[Work required]: The word to find is "frac". Copy each line of the material that contains it.

[Exercise data]:
- Opening Delimiter -

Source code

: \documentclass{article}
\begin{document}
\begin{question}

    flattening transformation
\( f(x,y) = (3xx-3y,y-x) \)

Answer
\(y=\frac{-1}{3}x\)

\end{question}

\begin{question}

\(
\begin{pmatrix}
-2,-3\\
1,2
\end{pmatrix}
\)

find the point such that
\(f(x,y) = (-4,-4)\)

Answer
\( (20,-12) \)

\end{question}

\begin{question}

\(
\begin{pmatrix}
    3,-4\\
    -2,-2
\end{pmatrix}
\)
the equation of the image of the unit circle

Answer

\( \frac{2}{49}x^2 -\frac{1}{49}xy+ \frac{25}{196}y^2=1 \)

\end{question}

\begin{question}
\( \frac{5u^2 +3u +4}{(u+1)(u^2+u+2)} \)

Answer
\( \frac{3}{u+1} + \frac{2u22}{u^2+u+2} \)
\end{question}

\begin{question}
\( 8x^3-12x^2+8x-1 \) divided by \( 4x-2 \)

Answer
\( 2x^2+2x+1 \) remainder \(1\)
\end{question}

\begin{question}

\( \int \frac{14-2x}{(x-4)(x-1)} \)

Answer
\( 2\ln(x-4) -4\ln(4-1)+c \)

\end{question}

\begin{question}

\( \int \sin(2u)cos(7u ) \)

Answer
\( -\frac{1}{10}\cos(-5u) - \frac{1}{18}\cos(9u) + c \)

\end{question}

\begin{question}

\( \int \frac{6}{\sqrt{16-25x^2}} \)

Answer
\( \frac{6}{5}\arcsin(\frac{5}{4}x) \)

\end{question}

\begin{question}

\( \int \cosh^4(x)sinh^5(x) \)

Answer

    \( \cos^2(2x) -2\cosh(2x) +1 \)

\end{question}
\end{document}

- Closing Delimiter -

[Output for this task]:
\(y=\frac{-1}{3}x\)
\( \frac{2}{49}x^2 -\frac{1}{49}xy+ \frac{25}{196}y^2=1 \)
\( \frac{5u^2 +3u +4}{(u+1)(u^2+u+2)} \)
\( \frac{3}{u+1} + \frac{2u22}{u^2+u+2} \)
\( \int \frac{14-2x}{(x-4)(x-1)} \)
\( -\frac{1}{10}\cos(-5u) - \frac{1}{18}\cos(9u) + c \)
\( \int \frac{6}{\sqrt{16-25x^2}} \)
\( \frac{6}{5}\arcsin(\frac{5}{4}x) \)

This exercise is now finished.